Custom Objective Functions

Often times, the objective function is very specific to the use-case or business problem. To get the right objective to optimize requires thinking through the decisions or actions that will be taken using the model and assigning a cost/benefit to doing that correctly or incorrectly based on known outcomes in the training data.

Once you have determined the objective for your business, you can provide that to EvalML to optimize by defining a custom objective function.

How to Create a Objective Function

To create a custom objective function, we must define 2 functions

  • The “objective function”: this function takes the predictions, true labels, and any other information about the future and returns a score of how well the model performed.

  • The “decision function”: this function takes prediction probabilities that were output from the model and a threshold and returns a prediction.

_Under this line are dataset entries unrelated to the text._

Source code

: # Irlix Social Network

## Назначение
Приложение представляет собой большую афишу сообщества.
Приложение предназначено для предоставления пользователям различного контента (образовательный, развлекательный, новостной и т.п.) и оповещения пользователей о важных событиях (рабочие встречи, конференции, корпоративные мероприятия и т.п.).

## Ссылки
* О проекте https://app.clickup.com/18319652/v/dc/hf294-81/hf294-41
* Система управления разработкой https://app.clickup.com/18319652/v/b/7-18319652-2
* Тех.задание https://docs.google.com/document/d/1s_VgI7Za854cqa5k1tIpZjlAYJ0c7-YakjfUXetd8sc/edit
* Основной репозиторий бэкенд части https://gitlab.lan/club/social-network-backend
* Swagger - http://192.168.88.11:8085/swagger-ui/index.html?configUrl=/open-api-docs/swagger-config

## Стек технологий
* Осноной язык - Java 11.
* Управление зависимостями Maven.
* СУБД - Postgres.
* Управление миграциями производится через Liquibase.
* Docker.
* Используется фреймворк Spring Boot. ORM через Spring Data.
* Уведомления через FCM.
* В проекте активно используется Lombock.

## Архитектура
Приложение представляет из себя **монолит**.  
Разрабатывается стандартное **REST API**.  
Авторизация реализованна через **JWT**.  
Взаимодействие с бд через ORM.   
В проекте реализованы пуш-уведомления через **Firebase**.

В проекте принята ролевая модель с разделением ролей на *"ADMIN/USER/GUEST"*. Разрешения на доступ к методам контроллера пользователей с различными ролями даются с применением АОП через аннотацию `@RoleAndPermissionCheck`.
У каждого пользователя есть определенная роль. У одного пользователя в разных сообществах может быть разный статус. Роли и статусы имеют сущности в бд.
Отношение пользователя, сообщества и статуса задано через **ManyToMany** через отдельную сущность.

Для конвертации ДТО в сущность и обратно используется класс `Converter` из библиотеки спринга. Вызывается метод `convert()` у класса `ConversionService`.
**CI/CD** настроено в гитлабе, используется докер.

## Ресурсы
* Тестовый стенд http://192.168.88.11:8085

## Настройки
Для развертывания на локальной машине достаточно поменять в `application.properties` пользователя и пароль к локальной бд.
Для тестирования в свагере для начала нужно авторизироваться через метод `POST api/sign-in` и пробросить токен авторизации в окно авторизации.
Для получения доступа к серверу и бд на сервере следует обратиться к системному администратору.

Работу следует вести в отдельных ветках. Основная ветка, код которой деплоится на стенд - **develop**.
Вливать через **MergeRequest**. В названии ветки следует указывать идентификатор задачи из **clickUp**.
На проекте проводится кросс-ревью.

To evaluate a particular model, EvalML automatically finds the best threshold to pass to the decision function to generate predictions and then scores the resulting predictions using the objective function. The score from the objective function determines which set of pipeline hyperparameters EvalML will try next.

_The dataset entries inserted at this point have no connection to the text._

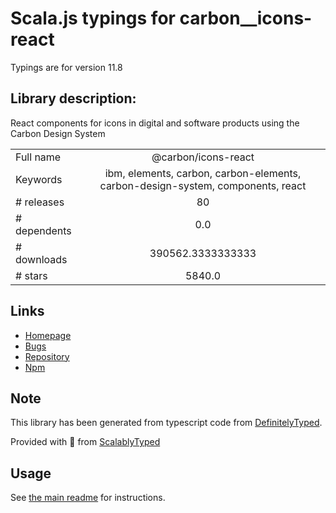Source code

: 
# Scala.js typings for carbon__icons-react

Typings are for version 11.8

## Library description:
React components for icons in digital and software products using the Carbon Design System

|                    |                 |
| ------------------ | :-------------: |
| Full name          | @carbon/icons-react |
| Keywords           | ibm, elements, carbon, carbon-elements, carbon-design-system, components, react |
| # releases         | 80 |
| # dependents       | 0.0 |
| # downloads        | 390562.3333333333 |
| # stars            | 5840.0 |

## Links
- [Homepage](https://github.com/carbon-design-system/carbon#readme)
- [Bugs](https://github.com/carbon-design-system/carbon/issues)
- [Repository](https://github.com/carbon-design-system/carbon)
- [Npm](https://www.npmjs.com/package/%40carbon%2Ficons-react)
    


## Note
This library has been generated from typescript code from [DefinitelyTyped](https://definitelytyped.org).

Provided with :purple_heart: from [ScalablyTyped](https://github.com/oyvindberg/ScalablyTyped)

## Usage
See [the main readme](../../readme.md) for instructions.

To give a concrete example, let’s look at how the fraud detection objective function is built.

[1]:
from evalml.objectives.objective_base import ObjectiveBase

class FraudCost(ObjectiveBase):
    """Score the percentage of money lost of the total transaction amount process due to fraud"""
    name = "Fraud Cost"
    needs_fitting = True
    greater_is_better = False
    uses_extra_columns = True
    score_needs_proba = False

    def __init__(self, retry_percentage=.5, interchange_fee=.02,
                 fraud_payout_percentage=1.0, amount_col='amount', verbose=False):
        """Create instance of FraudCost

        Args:
            retry_percentage (float): what percentage of customers will retry a transaction if it
                is declined? Between 0 and 1. Defaults to .5

            interchange_fee (float): how much of each successful transaction do you collect?
                Between 0 and 1. Defaults to .02

            fraud_payout_percentage (float):  how percentage of fraud will you be unable to collect.
                Between 0 and 1. Defaults to 1.0

            amount_col (str): name of column in data that contains the amount. defaults to "amount"
        """
        self.retry_percentage = retry_percentage
        self.interchange_fee = interchange_fee
        self.fraud_payout_percentage = fraud_payout_percentage
        self.amount_col = amount_col
        super().__init__(verbose=verbose)

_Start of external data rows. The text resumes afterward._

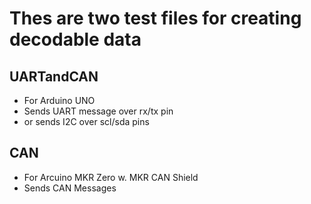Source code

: # Thes are two test files for creating decodable data
## UARTandCAN
- For Arduino UNO
- Sends UART message over rx/tx pin
- or sends I2C over scl/sda pins

## CAN
- For Arcuino MKR Zero w. MKR CAN Shield
- Sends CAN Messages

    def decision_function(self, y_predicted, extra_cols, threshold):
        """Determine if transaction is fraud given predicted probabilities,
            dataframe with transaction amount, and threshold"""

        transformed_probs = (y_predicted * extra_cols[self.amount_col])
        return transformed_probs > threshold

    def objective_function(self, y_predicted, y_true, extra_cols):
        """Calculate amount lost to fraud given predictions, true values, and dataframe
            with transaction amount"""

        # extract transaction using the amount columns in users data
        transaction_amount = extra_cols[self.amount_col]

        # amount paid if transaction is fraud
        fraud_cost = transaction_amount * self.fraud_payout_percentage

        # money made from interchange fees on transaction
        interchange_cost = transaction_amount * (1 - self.retry_percentage) * self.interchange_fee

        # calculate cost of missing fraudulent transactions
        false_negatives = (y_true & ~y_predicted) * fraud_cost

        # calculate money lost from fees
        false_positives = (~y_true & y_predicted) * interchange_cost

        loss = false_negatives.sum() + false_positives.sum()

        loss_per_total_processed = loss / transaction_amount.sum()

        return loss_per_total_processed